Enter Kiva. We're all about providing loans to people who don't have access to the financial services they need. And for many of these borrowers, paying for a wedding can break the bank -- or may not even be possible without a loan. Not being able to pay for a sufficient wedding is not only disappointing in this context, it can ruin familial relationships, bring public scrutiny, break up loving matches and more. It goes without saying that most parents want to be able to pay for the important days in their children's lives, but for many Kiva borrowers, a lot more hangs in the balance.
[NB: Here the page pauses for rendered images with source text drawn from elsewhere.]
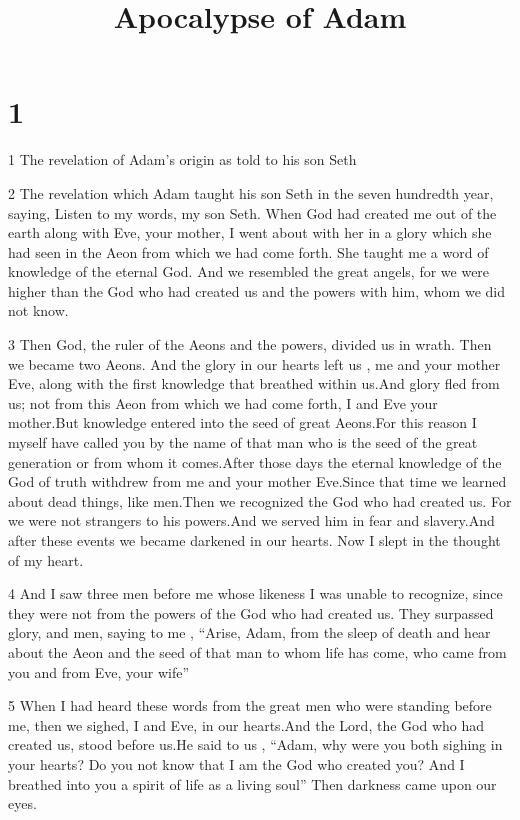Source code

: 

\title{Apocalypse of Adam}

\chapter{1}

\par 1 The revelation of Adam's origin as told to his son Seth

\par 2 The revelation which Adam taught his son Seth in the seven hundredth year, saying, Listen to my words, my son Seth. When God had created me out of the earth along with Eve, your mother, I went about with her in a glory which she had seen in the Aeon from which we had come forth. She taught me a word of knowledge of the eternal God. And we resembled the great angels, for we were higher than the God who had created us and the powers with him, whom we did not know.

\par 3 Then God, the ruler of the Aeons and the powers, divided us in wrath. Then we became two Aeons. And the glory in our hearts left us , me and your mother Eve, along with the first knowledge that breathed within us.And glory fled from us; not from this Aeon from which we had come forth, I and Eve your mother.But knowledge entered into the seed of great Aeons.For this reason I myself have called you by the name of that man who is the seed of the great generation or from whom it comes.After those days the eternal knowledge of the God of truth withdrew from me and your mother Eve.Since that time we learned about dead things, like men.Then we recognized the God who had created us. For we were not strangers to his powers.And we served him in fear and slavery.And after these events we became darkened in our hearts. Now I slept in the thought of my heart.

\par 4 And I saw three men before me whose likeness I was unable to recognize, since they were not from the powers of the God who had created us. They surpassed glory, and men, saying to me , “Arise, Adam, from the sleep of death and hear about the Aeon and the seed of that man to whom life has come, who came from you and from Eve, your wife”

\par 5 When I had heard these words from the great men who were standing before me, then we sighed, I and Eve, in our hearts.And the Lord, the God who had created us, stood before us.He said to us , “Adam, why were you both sighing in your hearts? Do you not know that I am the God who created you? And I breathed into you a spirit of life as a living soul” Then darkness came upon our eyes.

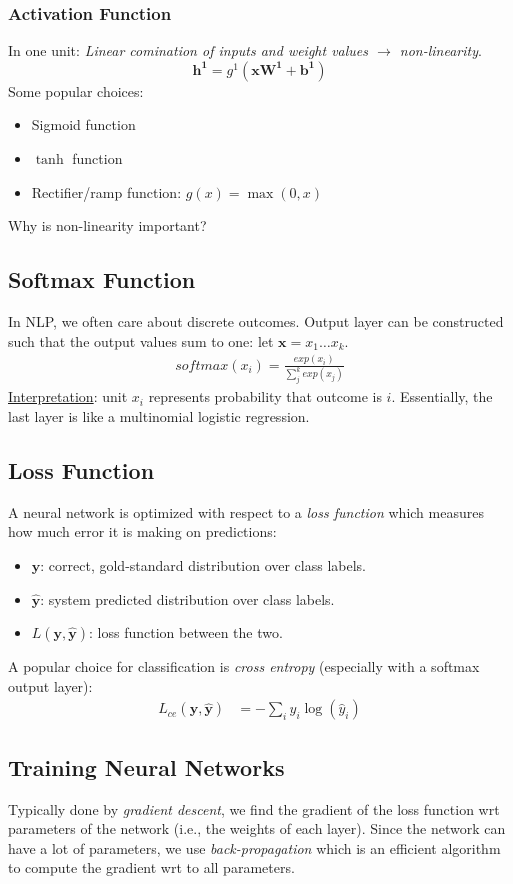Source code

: \documentclass{article}
\begin{document}
\subsubsection{Activation Function}
In one unit: \textit{Linear comination of inputs and weight values $\rightarrow$ non-linearity}.
\[\mathbf{h^1} = g^1(\mathbf{xW^1} + \mathbf{b^1})\]
Some popular choices:
\begin{itemize}
    \item Sigmoid function
    \item $\tanh$ function
    \item Rectifier/ramp function: $g(x) = \max(0,x)$
\end{itemize}
Why is non-linearity important?
\subsection{Softmax Function}
In NLP, we often care about discrete outcomes. Output layer can be constructed such that the output values sum to one: let $\mathbf{x} = x_1\ldots x_k$.
\begin{align}
    softmax(x_i) = \frac{exp(x_i)}{\sum_j^k exp(x_j)}
\end{align}
\underline{Interpretation}: unit $x_i$ represents probability that outcome is $i$. Essentially, the last layer is like a multinomial logistic regression.
\subsection{Loss Function}
A neural network is optimized with respect to a \textit{loss function} which measures how much error it is making on predictions:
\begin{itemize}
    \item $\mathbf{y}$: correct, gold-standard distribution over class labels.
    \item $\mathbf{\hat{y}}$: system predicted distribution over class labels.
    \item $L(\mathbf{y},\mathbf{\hat{y}})$: loss function between the two.
\end{itemize}
A popular choice for classification is \textit{cross entropy} (especially with a softmax output layer):
\begin{align}
    L_{ce}(\mathbf{y},\mathbf{\hat{y}}) &= -\sum_i y_i\log(\hat{y}_i)
\end{align}
\subsection{Training Neural Networks}
Typically done by \textit{gradient descent}, we find the gradient of the loss function wrt parameters of the network (i.e., the weights of each layer). Since the network can have a lot of parameters, we use \textit{back-propagation} which is an efficient algorithm to compute the gradient wrt to all parameters. 
\end{document}
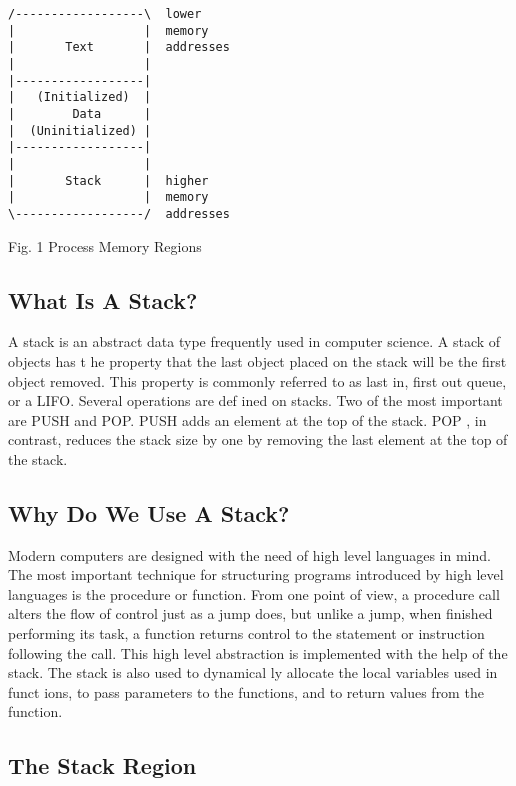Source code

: \documentclass[10pt]{article}
\begin{document}
\begin{CJK}{UTF8}{bsmi}
\begin{lstlisting}[caption=Process Memory Regions]
/------------------\  lower
|                  |  memory
|       Text       |  addresses
|                  |
|------------------|
|   (Initialized)  |
|        Data      |
|  (Uninitialized) |
|------------------|
|                  |
|       Stack      |  higher
|                  |  memory
\------------------/  addresses
\end{lstlisting}

Fig. 1 Process Memory Regions

\subsection{What Is A Stack?}

A stack is an abstract data type frequently used in computer science.  A stack of objects has t he property that the 
last object placed on the stack will be the first object removed. This property is commonly referred to as last in, 
first out queue, or a LIFO. Several operations are def ined on stacks. Two of the most important are PUSH and 
POP. PUSH adds an element at the top of the stack. POP , in contrast, reduces the stack size by one by removing 
the last element at the top of the stack.

\subsection{Why Do We Use A Stack?}

Modern computers are designed with the need of high level languages in mind. The most important technique 
for structuring programs introduced by high level languages is the procedure or function. From one point of 
view, a procedure call alters the flow of control just as a jump does, but unlike a jump, when finished 
performing its task, a function returns control to the statement or instruction following the call. This high level 
abstraction is implemented with the help of the stack. The stack is also used to dynamical ly allocate the local 
variables used in funct ions, to pass parameters to the functions, and to return values from the function.

\subsection{The Stack Region}



\end{CJK}
\end{document}
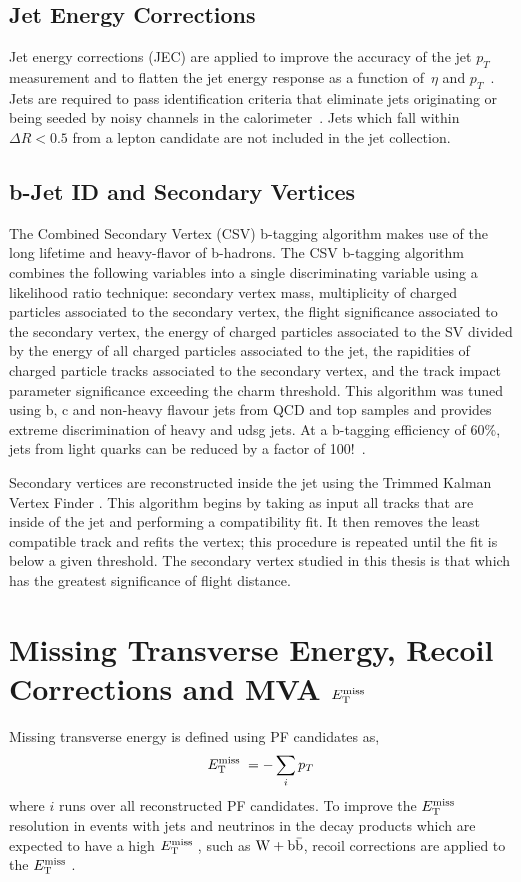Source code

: \subsection{Jet Energy Corrections}
Jet energy corrections (JEC)
are applied to improve the accuracy of the jet $p_{T}$ measurement
and to flatten the jet energy response as a function
of~$\eta$ and $p_{T}$~\cite{jme-10-010}.
Jets are required to pass identification
criteria that eliminate jets originating or being seeded by
noisy channels in the calorimeter~\cite{Chatrchyan:2009hy}.
Jets which fall within $\Delta R < 0.5$ from a lepton candidate
are not included in the jet collection.

\subsection{b-Jet ID and Secondary Vertices}
The Combined Secondary Vertex (CSV) b-tagging algorithm makes use
of the long lifetime and heavy-flavor of b-hadrons.
The CSV b-tagging algorithm combines the following variables into a single discriminating
variable using a likelihood ratio technique: secondary vertex mass, multiplicity of charged
particles associated to the secondary vertex, the flight significance associated to the
secondary vertex, the energy of charged particles associated to the SV divided by the energy
of all charged particles associated to the jet, the rapidities of charged particle tracks associated
to the secondary vertex, and the track impact parameter significance exceeding the charm threshold.
This algorithm was tuned
using b, c and non-heavy flavour jets from QCD and top samples and provides extreme discrimination
of heavy and udsg jets. At a b-tagging efficiency of 60$\%$, jets from light quarks can be reduced
by a factor of 100!~\cite{refCSV}.

Secondary vertices are reconstructed inside the jet using the Trimmed Kalman Vertex Finder \cite{}.
This algorithm begins by taking as input all tracks that are inside of the jet and performing a compatibility fit. It then removes the least compatible track and refits the vertex; this procedure is repeated until
the fit is below a given threshold. The secondary vertex studied in this thesis is that which has
the greatest significance of flight distance.

\section{Missing Transverse Energy, Recoil Corrections and MVA $E_\mathrm{T}^{\mathrm{miss}}\;$}
Missing transverse energy is defined using PF candidates as,
\begin{equation}%
\MET = -\sum_{i} p_{T}
\end{equation}
where $i$ runs over all reconstructed PF candidates. 
To improve the $E_\mathrm{T}^{\mathrm{miss}}\;$ resolution in 
events with jets and neutrinos in the decay products 
which are expected to have a high $E_\mathrm{T}^{\mathrm{miss}}\;$, such as $\mathrm{W+\mathrm{b\bar{b}}}$,
recoil corrections are applied to the $E_\mathrm{T}^{\mathrm{miss}}\;$. 

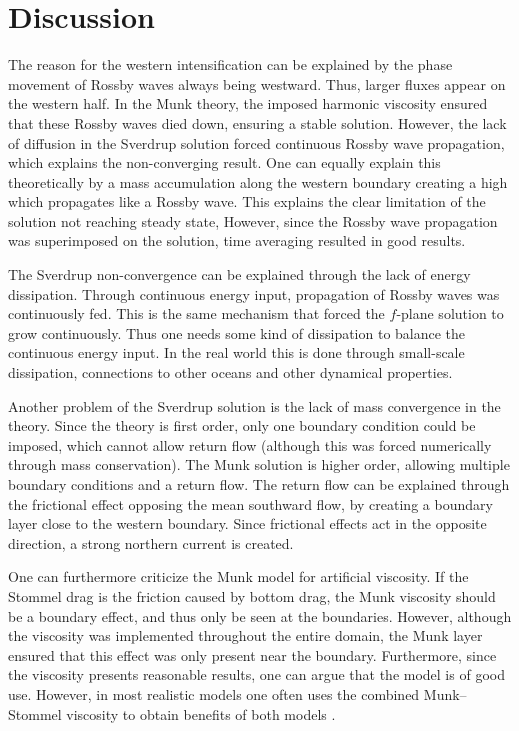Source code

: \section{Discussion}
The reason for the western intensification can be explained by the phase movement of Rossby waves always being westward. Thus, larger fluxes appear on the western half. In the Munk theory, the imposed harmonic viscosity ensured that these Rossby waves died down, ensuring a stable solution. However, the lack of diffusion in the Sverdrup solution forced continuous Rossby wave propagation, which explains the non-converging result. One can equally explain this theoretically by a mass accumulation along the western boundary creating a high which propagates like a Rossby wave. This explains the clear limitation of the solution not reaching steady state, However, since the Rossby wave propagation was superimposed on the solution, time averaging resulted in good results. 

The Sverdrup non-convergence can be explained through the lack of energy dissipation. Through continuous energy input, propagation of Rossby waves was continuously fed. This is the same mechanism that forced the $f$-plane solution to grow continuously. Thus one needs some kind of dissipation to balance the continuous energy input. In the real world this is done through small-scale dissipation, connections to other oceans and other dynamical properties. 

Another problem of the Sverdrup solution is the lack of mass convergence in the theory. Since the theory is first order, only one boundary condition could be imposed, which cannot allow return flow (although this was forced numerically through mass conservation). The Munk solution is higher order, allowing multiple boundary conditions and a return flow. The return flow can be explained through the frictional effect opposing the mean southward flow, by creating a boundary layer close to the western boundary. Since frictional effects act in the opposite direction, a strong northern current is created. 

One can furthermore criticize the Munk model for artificial viscosity. If the Stommel drag is the friction caused by bottom drag, the Munk viscosity should be a boundary effect, and thus only be seen at the boundaries. However, although the viscosity was implemented throughout the entire domain, the Munk layer ensured that this effect was only present near the boundary. Furthermore, since the viscosity presents reasonable results, one can argue that the model is of good use. However, in most realistic models one often uses the combined Munk--Stommel viscosity to obtain benefits of both models \citep{Vallis06}. 


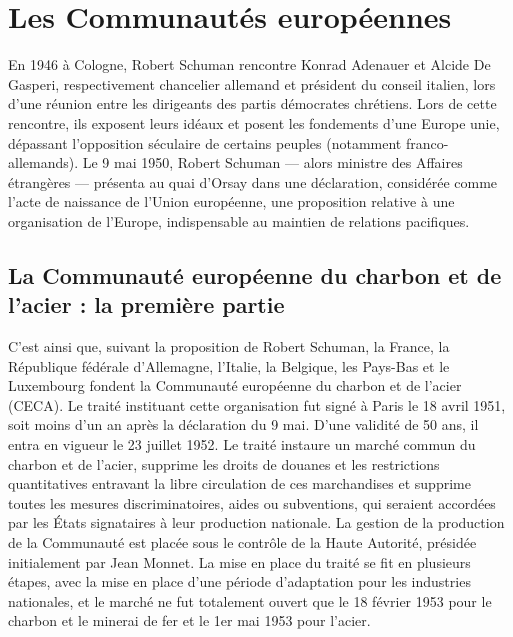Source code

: \documentclass{report}%
\begin{document}
\chapter{Les Communautés européennes}

En 1946 à Cologne, Robert Schuman rencontre Konrad Adenauer et Alcide De Gasperi, respectivement chancelier allemand et président du conseil italien, lors d'une réunion entre les dirigeants des partis démocrates chrétiens. Lors de cette rencontre, ils exposent leurs idéaux et posent les fondements d'une Europe unie, dépassant l'opposition séculaire de certains peuples (notamment franco-allemands).
Le 9 mai 1950, Robert Schuman — alors ministre des Affaires étrangères — présenta au quai d'Orsay dans une déclaration, considérée comme l'acte de naissance de l'Union européenne, une proposition relative à une organisation de l'Europe, indispensable au maintien de relations pacifiques.
\section{La Communauté européenne du charbon et de l'acier : la première partie}
C'est ainsi que, suivant la proposition de Robert Schuman, la France, la République fédérale d'Allemagne, l'Italie, la Belgique, les Pays-Bas et le Luxembourg fondent la Communauté européenne du charbon et de l'acier (CECA). Le traité instituant cette organisation fut signé à Paris le 18 avril 1951, soit moins d'un an après la déclaration du 9 mai. D'une validité de 50 ans, il entra en vigueur le 23 juillet 1952.
Le traité instaure un marché commun du charbon et de l'acier, supprime les droits de douanes et les restrictions quantitatives entravant la libre circulation de ces marchandises et supprime toutes les mesures discriminatoires, aides ou subventions, qui seraient accordées par les États signataires à leur production nationale. La gestion de la production de la Communauté est placée sous le contrôle de la Haute Autorité, présidée initialement par Jean Monnet.
La mise en place du traité se fit en plusieurs étapes, avec la mise en place d'une période d'adaptation pour les industries nationales, et le marché ne fut totalement ouvert que le 18 février 1953 pour le charbon et le minerai de fer et le 1er mai 1953 pour l'acier.
\end{document}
Life in developing countries has its share of expected and unexpected difficulties. A huge percentage of the world’s population works all day seven days per week and still struggles to put food on the table. Too many families live one illness or injury away from starving. Against this backdrop, weddings can provide a much-needed source of joy and hope -- not to mention a break from all the uncertainty. They are precious opportunities to indulge in celebration.
To give you an example, weddings in Tajikistan have long had a reputation of being extravagant -- so much so that the government actually passed a law in 2007 to cap spending. It literally states that weddings can't exceed three hours, have more than 150 guests or serve more than one dish. Traditionally, Tajik weddings would have up to 500 guests and last upwards of 7 days.
It's not that Tajik wedding hosts are spendthrifts -- it's that weddings are truly that important. With half of the country's population living on less than US$2 a day, paying for a wedding is a serious, carefully-planned expense that requires deliberate financing. Kiva is happy to provide a source of flexible, affordable credit for these occasions. Kiva loans can take the immediate pressure of high wedding costs off borrowers' shoulders, enabling them to focus more on their own businesses and avoid going into debt to informal moneylenders.
Take for example, Tojiniso (pictured below) in Tajikistan. A mother of three, her husband recently died, and with only one salary, she was unable to pay for her oldest daughter’s wedding upfront. A Kiva loan enabled her to fulfill her dream of honorably marrying her first-born child -- a tremendous, and emotional feat.